* How to complete this task
Would you copy every line of the listing below that includes the word "been"?
Given data below:
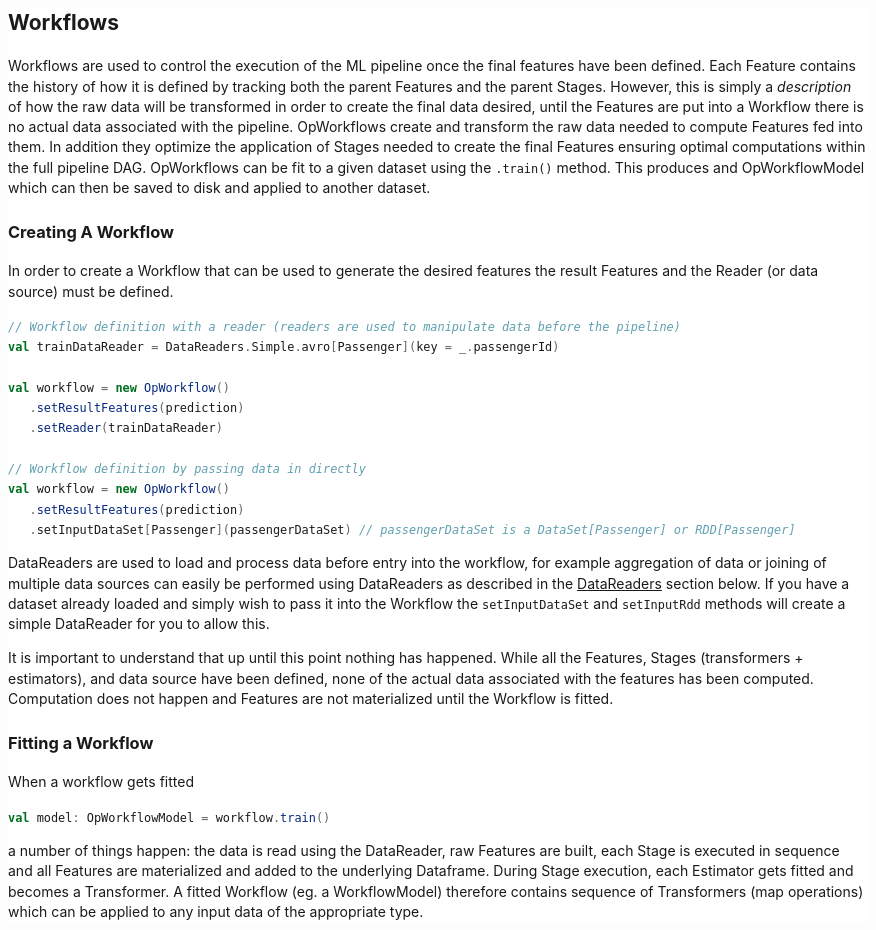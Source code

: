 
## Workflows

Workflows are used to control the execution of the ML pipeline once the final features have been defined. Each Feature contains the history of how it is defined by tracking both the parent Features and the parent Stages. However, this is simply a *description* of how the raw data will be transformed in order to create the final data desired, until the Features are put into a Workflow there is no actual data associated with the pipeline. OpWorkflows create and transform the raw data needed to compute Features fed into them. In addition they optimize the application of Stages needed to create the final Features ensuring optimal computations within the full pipeline DAG. OpWorkflows can be fit to a given dataset using the `.train()` method. This produces and OpWorkflowModel which can then be saved to disk and applied to another dataset.

### Creating A Workflow

In order to create a Workflow that can be used to generate the desired features the result Features and the Reader (or data source) must be defined.

```scala
// Workflow definition with a reader (readers are used to manipulate data before the pipeline)
val trainDataReader = DataReaders.Simple.avro[Passenger](key = _.passengerId)

val workflow = new OpWorkflow()
   .setResultFeatures(prediction)
   .setReader(trainDataReader)
   
// Workflow definition by passing data in directly
val workflow = new OpWorkflow()
   .setResultFeatures(prediction)
   .setInputDataSet[Passenger](passengerDataSet) // passengerDataSet is a DataSet[Passenger] or RDD[Passenger]
```

DataReaders are used to load and process data before entry into the workflow, for example aggregation of data or joining of multiple data sources can easily be performed using DataReaders as described in the [DataReaders](#datareaders) section below. If you have a dataset already loaded and simply wish to pass it into the Workflow the `setInputDataSet` and `setInputRdd` methods will create a simple DataReader for you to allow this.

It is important to understand that up until this point nothing has happened. While all the Features, Stages (transformers + estimators), and data source have been defined, none of the actual data associated with the  features has been computed. Computation does not happen and Features are not materialized until the Workflow is fitted.

### Fitting a Workflow

When a workflow gets fitted 

```scala
val model: OpWorkflowModel = workflow.train()
```

a number of things happen: the data is read using the DataReader, raw Features are built, each Stage is executed in sequence and all Features are materialized and added to the underlying Dataframe. During Stage execution, each Estimator gets fitted and becomes a Transformer. A fitted Workflow (eg. a WorkflowModel) therefore contains sequence of Transformers (map operations) which can be applied to any input data of the appropriate type.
End of Given data.
* Answer for the task
Workflows are used to control the execution of the ML pipeline once the final features have been defined. Each Feature contains the history of how it is defined by tracking both the parent Features and the parent Stages. However, this is simply a *description* of how the raw data will be transformed in order to create the final data desired, until the Features are put into a Workflow there is no actual data associated with the pipeline. OpWorkflows create and transform the raw data needed to compute Features fed into them. In addition they optimize the application of Stages needed to create the final Features ensuring optimal computations within the full pipeline DAG. OpWorkflows can be fit to a given dataset using the `.train()` method. This produces and OpWorkflowModel which can then be saved to disk and applied to another dataset.
It is important to understand that up until this point nothing has happened. While all the Features, Stages (transformers + estimators), and data source have been defined, none of the actual data associated with the  features has been computed. Computation does not happen and Features are not materialized until the Workflow is fitted.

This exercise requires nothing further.